We focused on local (unique) decoding of codes for the lecture. We saw how Hadamard codes can be locally decoded using just two queries. However, their encoding length for a message of length n is 2^n. We then saw the higher degree generalization of Hadamard codes, where the message is interpreted as a degree D homogeneous multilinear polynomial (i.e., all terms have degree exactly D \ge 2). This gave us codes of encoding length \approx 2^{O(n^{1/D})}, and we discussed a 2D-query local decoding algorithm. This was based on interpolating the restriction of the multilinear polynomial on a line in a random direction. Thus for any constant q, we got codes that are locally decodable using q queries that have encoding length 2^{n^O(1/q)}.

We then turned to the ingenious 3-query locally decodable code (LDC) construction due to Yekhanin. In keeping with the theme of our initial constructions, we presented a polynomial view of these codes, where the messages are again interpreted as homegeneous multilinear polynomials of certain degree (say D) but only a carefully chosen subset of all possible {M \choose D} monomials are allowed. (This actually reduces the rate compared to our earlier construction, but the big gain is that one is able to locally decode using only three queries instead of about D queries!) Our description is based on a variant of Yekhanin’s construction that was discovered by Raghavendra and subsequently presented by Gopalan as polynomial based codes.

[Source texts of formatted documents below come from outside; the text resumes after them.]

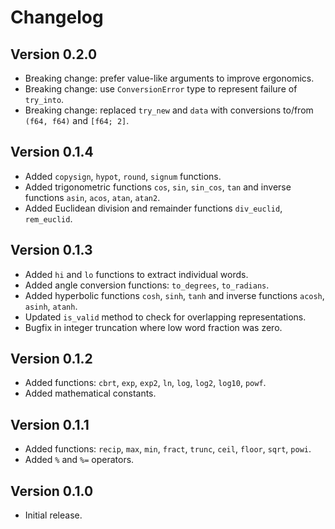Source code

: # Changelog

## Version 0.2.0

* Breaking change: prefer value-like arguments to improve ergonomics.
* Breaking change: use `ConversionError` type to represent failure of
  `try_into`.
* Breaking change: replaced `try_new` and `data` with conversions to/from
  `(f64, f64)` and `[f64; 2]`.

## Version 0.1.4

* Added `copysign`, `hypot`, `round`, `signum` functions.
* Added trigonometric functions `cos`, `sin`, `sin_cos`, `tan` and inverse
  functions `asin`, `acos`, `atan`, `atan2`.
* Added Euclidean division and remainder functions `div_euclid`,
  `rem_euclid`.

## Version 0.1.3

* Added `hi` and `lo` functions to extract individual words.
* Added angle conversion functions: `to_degrees`, `to_radians`.
* Added hyperbolic functions `cosh`, `sinh`, `tanh` and inverse functions
  `acosh`, `asinh`, `atanh`.
* Updated `is_valid` method to check for overlapping representations.
* Bugfix in integer truncation where low word fraction was zero.

## Version 0.1.2

* Added functions: `cbrt`, `exp`, `exp2`, `ln`, `log`, `log2`, `log10`, `powf`.
* Added mathematical constants.

## Version 0.1.1

* Added functions: `recip`, `max`, `min`, `fract`, `trunc`, `ceil`, `floor`,
  `sqrt`, `powi`.
* Added `%` and `%=` operators.

## Version 0.1.0

* Initial release.
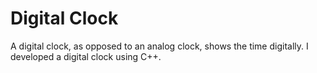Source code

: # Digital Clock

A digital clock, as opposed to an analog clock, shows the time digitally. I developed a digital clock using C++.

For every t such that 2^t-1 is prime (such a prime is called a Mersenne prime), we gave a construction of 3-query LDCs  of encoding length \exp(O_t(n^{1/t})). Since very large Mersenne primes are known, we get 3-query LDCs of encoding length less than \exp(O(n^{10^{-7}})). We presented a 3-query algorithm and proved its correctness assuming the stated properties of the “matching sets” U_i,V_i used in the construction, and then explained how to construct families of such subsets of \{1,2,\dots,M\} of size \Omega_t(M^t).

April 28, 2010

Lecture 25 summary

Filed under: Lecture summary — Venkat Guruswami @ 8:51 pm

We discussed irregular LDPC codes, and characterized their rate and erasure correction capability (via the message passing algorithm discussed in the previous lecture) in terms of the degree distribution of the edges. Specifically, let \lambda_i (resp. \rho_i) is the fraction of edges incident on degree i variable (resp. check) nodes, an define the generating functions \lambda(z) = \sum_{i=1}^{d_v^{\max}} \lambda_i z^{i-1} and \rho(z) = \sum_{i=1}^{d_c^{\max}} \rho_i z^{i-1}. Then the rate of the LDPC code is given by

\displaystyle 1 -\frac{\int_0^1 \rho(z) \ dz}{\int_0^1 \lambda(z) \ dz} \ .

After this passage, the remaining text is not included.